Differentiating between programmatic and legal errors. After the algorithmization of certain decisions, it will be necessary to track which errors made by the program are false and which are due to human behavior. This system is known as HITL—Human In The Loop, or the principle of building architecture with the participation of both automation and humans. Discrepancies will lead to a disruption of balance, necessitating a filter to decide which errors should lead to an automatic resolution and which are better reviewed by a human.
Incorporating a human checkpoint requires skill level assessment. For the system's operation to adapt, it's essential to understand, for instance, what percentage of lawyers are capable of working with an algorithmic type of governance. If the deployed system is expected to interact with people, the list of working skills will also include the ability to work with smart contracts, or at least a basic understanding of how these tools function. Subsequently, an interface will need to be created, and specialists will have to be trained to use it. This interface should be standardized for a series of operations to simplify its use in the future.
Blockchain Technology: A Double-Edged Sword for Security
Smart contracts are susceptible to hacking, and the move towards full or partial algorithmization necessitates the establishment of regulatory bodies to oversee cyberspace surrounding government data. This issue commonly affects DeFi, P2E, and GameFi projects, with 17 significant breaches occurring between 2021 and 2022, leading to losses of $600 million. Algorithmic errors can infringe upon individual rights and freedoms. Complete automation still demands human oversight and corrective intervention.
Would Hacking a Government Smart Contract Constitute a Crime?
At its core, the idea of an "algorithmic government" reduces to lines of code. Hacking this code for profit should undoubtedly be considered a legal violation. Specifically, it should be treated as a breach of law, as the perpetrator may aim to alter the contract's functionality to gain unauthorized access. A potential solution involves isolating decision-making clusters by tokenizing their foundational functions, ensuring they remain part of the overall blockchain yet are isolated to safeguard data.
The Challenges of Automating Laws Through Smart Contracts | Source: GNCrypto.News
The Need for a New Class of Specialists
This necessitates managers and developers dedicated to sustaining algorithm operations at the software level. The question arises: how should they be integrated, and how will they interact with other participants in the system, such as diplomats, lawmakers, judges, lawyers, etc.? Practically, such an entity's role should be limited to maintaining code functionality and developing new algorithmic solutions. However, in terms of overall system maintenance within a HITL architecture, this body will also need executive authority.

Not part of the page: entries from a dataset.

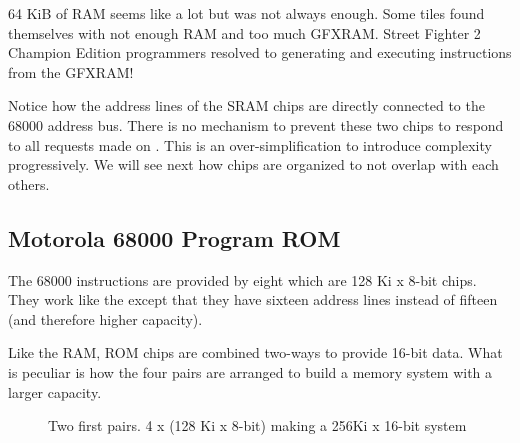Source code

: 
 \begin{trivia}
 64 KiB of RAM seems like a lot but was not always enough. Some tiles found themselves with not enough RAM and too much GFXRAM. Street Fighter 2 Champion Edition programmers resolved to generating and executing instructions from the GFXRAM\cite{mame_driver}!
 \end{trivia}

Notice how the address lines of the SRAM chips are directly connected to the 68000 address bus. There is no mechanism to prevent these two chips to respond to all requests made on \icode{[0x**0000-0x**7FFF]}. This is an over-simplification to introduce complexity progressively. We will see next how chips are organized to not overlap with each others.









\subsection{Motorola 68000 Program ROM}


The 68000 instructions are provided by eight  which are 128 Ki x 8-bit chips. They work like the  except that they have sixteen address lines instead of fifteen (and therefore higher capacity).

Like the RAM, ROM chips are combined two-ways to provide 16-bit data. What is peculiar is how the four pairs are arranged to build a memory system with a larger capacity.


\begin{figure}[H]
\caption*{Two first pairs. 4 x (128 Ki x 8-bit) making a 256Ki x 16-bit system}
\end{figure}

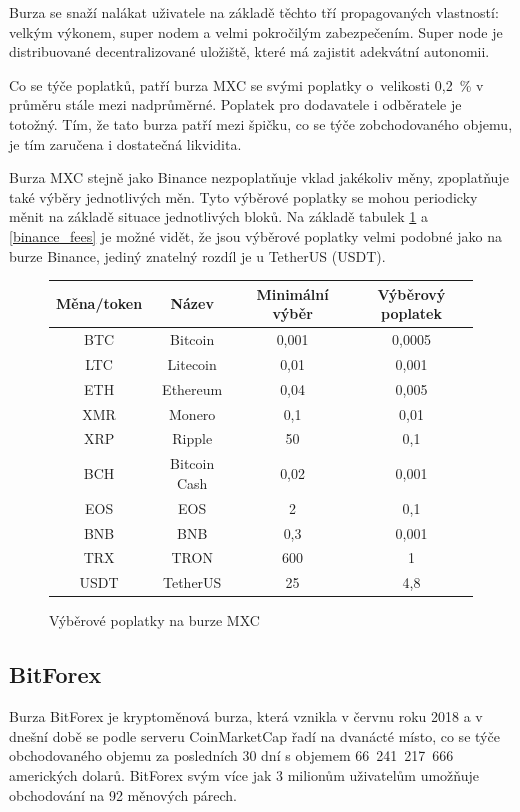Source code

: \documentclass[thesis=B,czech]{FITthesis}[2019/03/21]
\begin{document}
Burza se snaží nalákat uživatele na základě těchto tří propagovaných vlastností: velkým výkonem, super nodem a velmi pokročilým zabezpečením. Super node je distribuované decentralizované uložiště, které má zajistit adekvátní autonomii.

Co se týče poplatků, patří burza MXC se svými poplatky o~velikosti 0,2~\% v průměru stále mezi nadprůměrné. Poplatek pro dodavatele i odběratele je totožný. Tím, že tato burza patří mezi špičku, co se týče zobchodovaného objemu, je tím zaručena i dostatečná likvidita. \cite{cryptowisser_mxc} 

Burza MXC stejně jako Binance nezpoplatňuje vklad jakékoliv měny, zpoplatňuje také výběry jednotlivých měn. Tyto výběrové poplatky se mohou periodicky měnit na základě situace jednotlivých bloků. \cite{mxc_fees} Na základě tabulek \ref{mxc_fees} a \ref{binance_fees} je možné vidět, že jsou výběrové poplatky velmi podobné jako na burze Binance, jediný znatelný rozdíl je u TetherUS (USDT). \cite{cryptowisser_mxc}

\begin{figure}\centering
    \begin{center}
     \begin{tabular}{||c | c | c | c||} 
     \hline
     Měna/token & Název & Minimální výběr & Výběrový poplatek \\ [0.5ex] 
     \hline\hline
     BTC & Bitcoin & 0,001 & 0,0005 \\ 
     \hline
     LTC & Litecoin & 0,01 & 0,001 \\
     \hline
     ETH & Ethereum & 0,04 & 0,005 \\
     \hline
     XMR & Monero & 0,1 & 0,01 \\
     \hline
     XRP & Ripple & 50 & 0,1 \\
     \hline
     BCH & Bitcoin Cash & 0,02 & 0,001 \\
     \hline
     EOS & EOS & 2 & 0,1 \\
     \hline
     BNB & BNB & 0,3 & 0,001 \\
     \hline
     TRX & TRON & 600 & 1 \\
     \hline
     USDT & TetherUS & 25 & 4,8 \\ [1ex] 
     \hline
    \end{tabular}
    \end{center}
    \caption{Výběrové poplatky na burze MXC \cite{mxc_fees}}
    \label{mxc_fees}
\end{figure}
\subsection{BitForex}
Burza BitForex je kryptoměnová burza, která vznikla v červnu roku 2018 a v dnešní době se podle serveru CoinMarketCap řadí na dvanácté místo, co se týče obchodovaného objemu za posledních 30 dní s objemem 66~241~217~666 amerických dolarů. \cite{coinmarketcap} BitForex svým více jak 3 milionům uživatelům umožňuje obchodování na 92 měnových párech.  \cite{cryptowisser_bitforex}
\end{document}
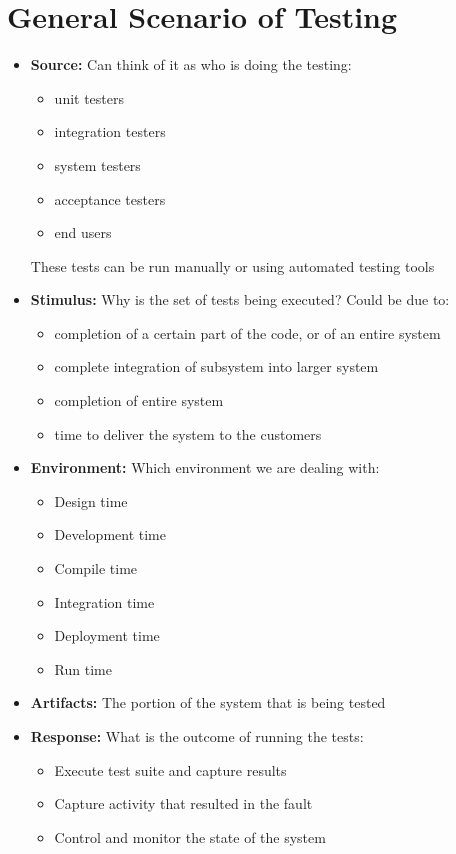 \documentclass[a4paper]{report}
\begin{document}
\section{General Scenario of Testing}
\begin{itemize}
\item   
   \textbf{Source:}
   Can think of it as who is doing the testing:
   \begin{itemize}
   \item unit testers
   \item integration testers
   \item system testers
   \item acceptance testers
   \item end users
   \end{itemize}
   These tests can be run manually or using automated testing tools
   
\item 
   \textbf{Stimulus:} 
   Why is the set of tests being executed? 
   Could be due to:
   \begin{itemize}
   \item completion of a certain part of the code, or of an entire system
   \item complete integration of subsystem into larger system
   \item completion of entire system
   \item time to deliver the system to the customers
   \end{itemize}
   
    
\item 
   \textbf{Environment:}
   Which environment we are dealing with:
   \begin{itemize}
   \item Design time
   \item Development time
   \item Compile time
   \item Integration time
   \item Deployment time
   \item Run time
   \end{itemize}  

\item
   \textbf{Artifacts:}
   The portion of the system that is being tested

\item 
   \textbf{Response:}
   What is the outcome of running the tests:
   \begin{itemize}
   \item Execute test suite and capture results
   \item Capture activity that resulted in the fault
   \item Control and monitor the state of the system
   \end{itemize} 


\end{itemize}
\end{document}
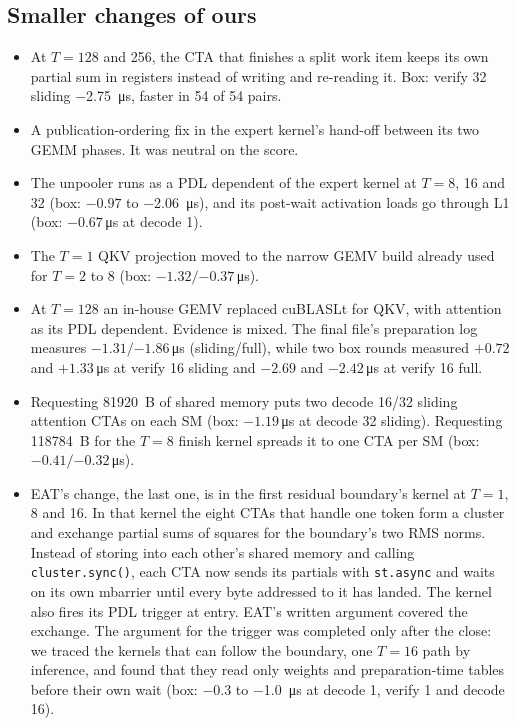 \documentclass[11pt]{article}
\begin{document}
\subsection{Smaller changes of ours}

\begin{itemize}
  \item At $T=128$ and 256, the CTA that finishes a split work item keeps its own
  partial sum in registers instead of writing and re-reading it. Box: verify 32
  sliding \SI{-2.75}{\micro\second}, faster in 54 of 54 pairs.
  \item A publication-ordering fix in the expert kernel's hand-off between its two
  GEMM phases. It was neutral on the score.
  \item The unpooler runs as a PDL dependent of the expert kernel at $T = 8$, 16
  and 32 (box: $-0.97$ to \SI{-2.06}{\micro\second}), and its post-wait activation
  loads go through L1 (box: $-0.67$\,\si{\micro\second} at decode 1).
  \item The $T=1$ QKV projection moved to the narrow GEMV build already used for
  $T=2$ to 8 (box: $-1.32/{-0.37}$\,\si{\micro\second}).
  \item At $T=128$ an in-house GEMV replaced cuBLASLt for QKV, with attention as
  its PDL dependent. Evidence is mixed. The final file's preparation log
  measures $-1.31/{-1.86}$\,\si{\micro\second} (sliding/full), while two box rounds
  measured $+0.72$ and $+1.33$\,\si{\micro\second} at verify 16 sliding and
  $-2.69$ and $-2.42$\,\si{\micro\second} at verify 16 full.
  \item Requesting \SI{81920}{B} of shared memory puts two decode 16/32
  sliding attention CTAs on each SM (box: $-1.19$\,\si{\micro\second} at decode 32
  sliding). Requesting \SI{118784}{B} for the $T=8$ finish kernel spreads it to
  one CTA per SM (box: $-0.41/{-0.32}$\,\si{\micro\second}).
  \item EAT's change, the last one, is in the first residual boundary's kernel at
  $T = 1$, 8 and 16. In that kernel the eight CTAs that handle one token form a
  cluster and exchange partial
  sums of squares for the boundary's two RMS norms. Instead of storing into each
  other's shared memory and calling \texttt{cluster.sync()}, each CTA now sends
  its partials with \texttt{st.async} and waits on its own mbarrier until every
  byte addressed to it has landed. The kernel also fires its PDL trigger at entry.
  EAT's written argument covered the exchange. The argument for the trigger was
  completed only after the close: we traced the kernels that can follow the
  boundary, one $T=16$ path by inference, and found that they read only weights
  and preparation-time tables before their own wait (box: $-0.3$ to
  \SI{-1.0}{\micro\second} at decode 1, verify 1 and decode 16).
\end{itemize}
\end{document}
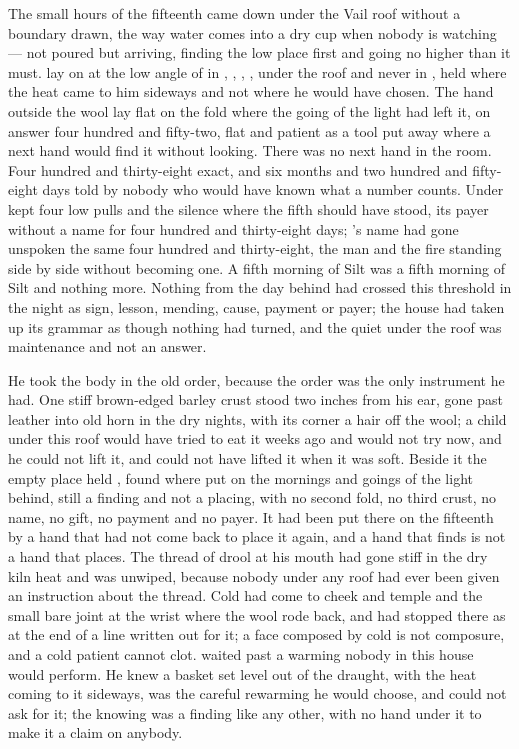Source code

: 
The small hours of the fifteenth came down under the Vail roof without a boundary drawn, the way water comes into a dry cup when nobody is watching --- not poured but arriving, finding the low place first and going no higher than it must.  lay on  at the low angle of  in , , , , under the roof and never in , held where the heat came to him sideways and not where he would have chosen. The hand outside the wool lay flat on the fold where the going of the light had left it, on answer four hundred and fifty-two, flat and patient as a tool put away where a next hand would find it without looking. There was no next hand in the room. Four hundred and thirty-eight exact, and six months and two hundred and fifty-eight days told by nobody who would have known what a number counts. Under   kept four low pulls and the silence where the fifth should have stood, its payer without a name for four hundred and thirty-eight days; 's name had gone unspoken the same four hundred and thirty-eight, the man and the fire standing side by side without becoming one. A fifth morning of Silt was a fifth morning of Silt and nothing more. Nothing from the day behind had crossed this threshold in the night as sign, lesson, mending, cause, payment or payer; the house had taken up its grammar as though nothing had turned, and the quiet under the roof was maintenance and not an answer.

He took the body in the old order, because the order was the only instrument he had. One stiff brown-edged barley crust stood two inches from his ear, gone past leather into old horn in the dry nights, with its corner a hair off the wool; a child under this roof would have tried to eat it weeks ago and would not try now, and he could not lift it, and could not have lifted it when it was soft. Beside it the empty place held , found where put on the mornings and goings of the light behind, still a finding and not a placing, with no second fold, no third crust, no name, no gift, no payment and no payer. It had been put there on the fifteenth by a hand that had not come back to place it again, and a hand that finds is not a hand that places. The thread of drool at his mouth had gone stiff in the dry kiln heat and was unwiped, because nobody under any roof had ever been given an instruction about the thread. Cold had come to cheek and temple and the small bare joint at the wrist where the wool rode back, and had stopped there as at the end of a line written out for it; a face composed by cold is not composure, and a cold patient cannot clot.  waited past a warming nobody in this house would perform. He knew a basket set level out of the draught, with the heat coming to it sideways, was the careful rewarming he would choose, and could not ask for it; the knowing was a finding like any other, with no hand under it to make it a claim on anybody.

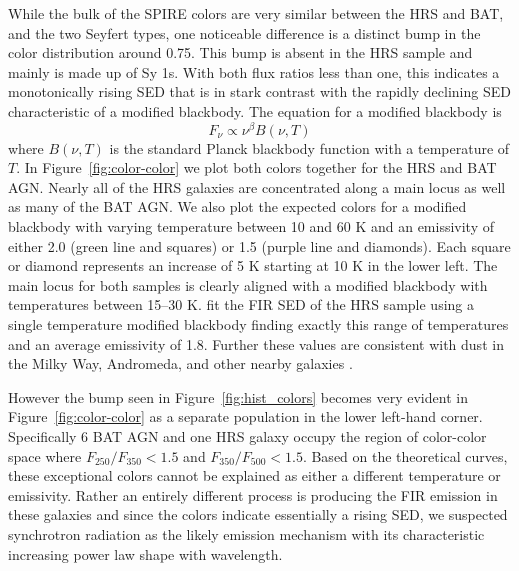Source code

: While the bulk of the SPIRE colors are very similar between the HRS and BAT, and the two Seyfert types, one noticeable difference is a distinct bump in the color distribution around 0.75. This bump is absent in the HRS sample and mainly is made up of Sy 1s. With both flux ratios less than one, this indicates a monotonically rising SED that is in stark contrast with the rapidly declining SED characteristic of a modified blackbody. The equation for a modified blackbody is
\begin{equation}\label{eq:mod_blackbody}
F_{\nu} \propto \nu^{\beta}B(\nu, T)
\end{equation}
\noindent where $B(\nu, T)$ is the standard Planck blackbody function with a temperature of $T$. In Figure~\ref{fig:color-color} we plot both colors together for the HRS and BAT AGN. Nearly all of the HRS galaxies are concentrated along a main locus as well as many of the BAT AGN. We also plot the expected colors for a modified blackbody with varying temperature between 10 and 60 K and an emissivity of either 2.0 (green line and squares) or 1.5 (purple line and diamonds). Each square or diamond represents an increase of 5 K starting at 10 K in the lower left. The main locus for both samples is clearly aligned with a modified blackbody with temperatures between 15--30 K. \cite{Cortese:2014qq} fit the FIR SED of the HRS sample using a single temperature modified blackbody finding exactly this range of temperatures and an average emissivity of 1.8. Further these values are consistent with dust in the Milky Way, Andromeda, and other nearby galaxies \citep{Galametz:2012uq, Boselli:2012qv, Smith:2012fj}. 

However the bump seen in Figure~\ref{fig:hist_colors} becomes very evident in Figure~\ref{fig:color-color} as a separate population in the lower left-hand corner. Specifically 6 BAT AGN and one HRS galaxy occupy the region of color-color space where $F_{250}/F_{350} < 1.5$ and $F_{350}/F_{500} < 1.5$. Based on the theoretical curves, these exceptional colors cannot be explained as either a different temperature or emissivity. Rather an entirely different process is producing the FIR emission in these galaxies and since the colors indicate essentially a rising SED, we suspected synchrotron radiation as the likely emission mechanism with its characteristic increasing power law shape with wavelength.
  
  
  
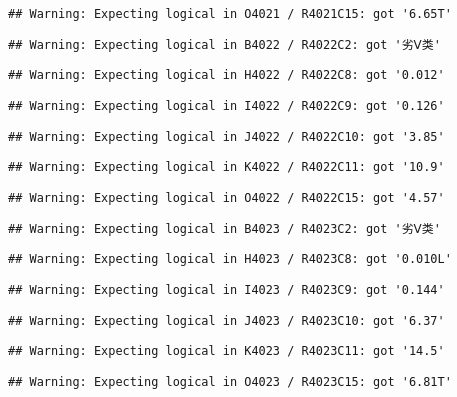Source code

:\documentclass[
]{article}
\begin{document}
\begin{verbatim}
## Warning: Expecting logical in O4021 / R4021C15: got '6.65T'
\end{verbatim}

\begin{verbatim}
## Warning: Expecting logical in B4022 / R4022C2: got '劣Ⅴ类'
\end{verbatim}

\begin{verbatim}
## Warning: Expecting logical in H4022 / R4022C8: got '0.012'
\end{verbatim}

\begin{verbatim}
## Warning: Expecting logical in I4022 / R4022C9: got '0.126'
\end{verbatim}

\begin{verbatim}
## Warning: Expecting logical in J4022 / R4022C10: got '3.85'
\end{verbatim}

\begin{verbatim}
## Warning: Expecting logical in K4022 / R4022C11: got '10.9'
\end{verbatim}

\begin{verbatim}
## Warning: Expecting logical in O4022 / R4022C15: got '4.57'
\end{verbatim}

\begin{verbatim}
## Warning: Expecting logical in B4023 / R4023C2: got '劣Ⅴ类'
\end{verbatim}

\begin{verbatim}
## Warning: Expecting logical in H4023 / R4023C8: got '0.010L'
\end{verbatim}

\begin{verbatim}
## Warning: Expecting logical in I4023 / R4023C9: got '0.144'
\end{verbatim}

\begin{verbatim}
## Warning: Expecting logical in J4023 / R4023C10: got '6.37'
\end{verbatim}

\begin{verbatim}
## Warning: Expecting logical in K4023 / R4023C11: got '14.5'
\end{verbatim}

\begin{verbatim}
## Warning: Expecting logical in O4023 / R4023C15: got '6.81T'
\end{verbatim}
\end{document}
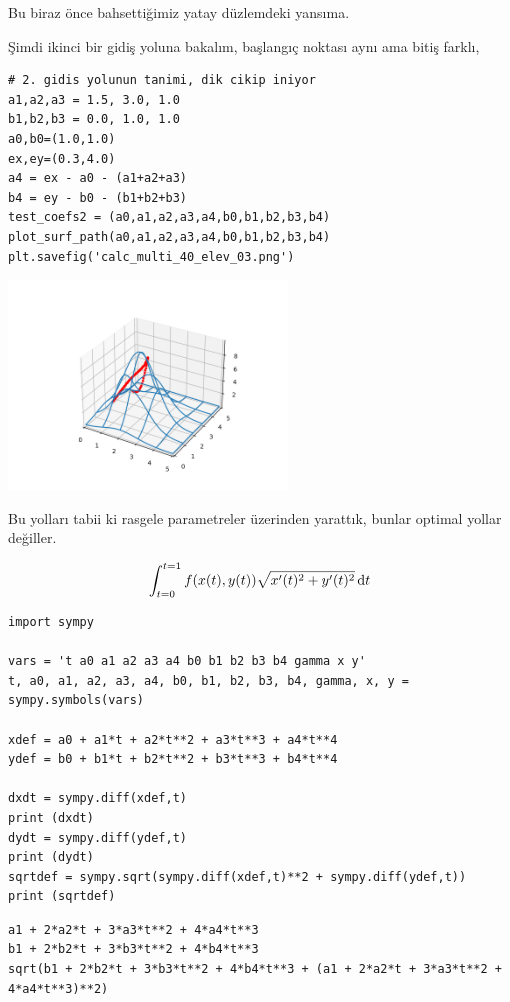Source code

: \documentclass[12pt,fleqn]{article}\usepackage{../../common}
\begin{document}
Bu biraz önce bahsettiğimiz yatay düzlemdeki yansıma.

Şimdi ikinci bir gidiş yoluna bakalım, başlangıç noktası aynı ama bitiş farklı,

\begin{verbatim}
# 2. gidis yolunun tanimi, dik cikip iniyor
a1,a2,a3 = 1.5, 3.0, 1.0
b1,b2,b3 = 0.0, 1.0, 1.0
a0,b0=(1.0,1.0)
ex,ey=(0.3,4.0)
a4 = ex - a0 - (a1+a2+a3)
b4 = ey - b0 - (b1+b2+b3)
test_coefs2 = (a0,a1,a2,a3,a4,b0,b1,b2,b3,b4)
plot_surf_path(a0,a1,a2,a3,a4,b0,b1,b2,b3,b4)
plt.savefig('calc_multi_40_elev_03.png')
\end{verbatim}

\includegraphics[width=20em]{calc_multi_40_elev_03.png}

Bu yolları tabii ki rasgele parametreler üzerinden yarattık, bunlar optimal
yollar değiller.

$$
\int_{t=0}^{t=1} f(x(t),y(t)) \sqrt {x'(t)^2 + y'(t)^2} \,\mathrm{d} t
$$


\begin{verbatim}
import sympy

vars = 't a0 a1 a2 a3 a4 b0 b1 b2 b3 b4 gamma x y'
t, a0, a1, a2, a3, a4, b0, b1, b2, b3, b4, gamma, x, y = sympy.symbols(vars)

xdef = a0 + a1*t + a2*t**2 + a3*t**3 + a4*t**4
ydef = b0 + b1*t + b2*t**2 + b3*t**3 + b4*t**4

dxdt = sympy.diff(xdef,t)
print (dxdt)
dydt = sympy.diff(ydef,t)
print (dydt)
sqrtdef = sympy.sqrt(sympy.diff(xdef,t)**2 + sympy.diff(ydef,t))
print (sqrtdef)
\end{verbatim}

\begin{verbatim}
a1 + 2*a2*t + 3*a3*t**2 + 4*a4*t**3
b1 + 2*b2*t + 3*b3*t**2 + 4*b4*t**3
sqrt(b1 + 2*b2*t + 3*b3*t**2 + 4*b4*t**3 + (a1 + 2*a2*t + 3*a3*t**2 + 4*a4*t**3)**2)
\end{verbatim}
\end{document}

Tokenizing Social Consensuses Increases Hack Risks
Issuing tokens to cement decisions, signify political will, or uphold existing resolutions will transform cyberspace into an additional battleground for influence and protection. Evolutionarily, a confrontation between two algocratic states operating on blockchain-based smart contracts might devolve into a series of hacks. Yet, such actions could have far more devastating consequences if a city's operations and its infrastructure depend on code strings.
Is сreating a "powder keg" with smart contracts wise? On one hand, automation can simplify lives; on the other, it can introduce unbearable complexity. Like any issue, finding a balance is crucial.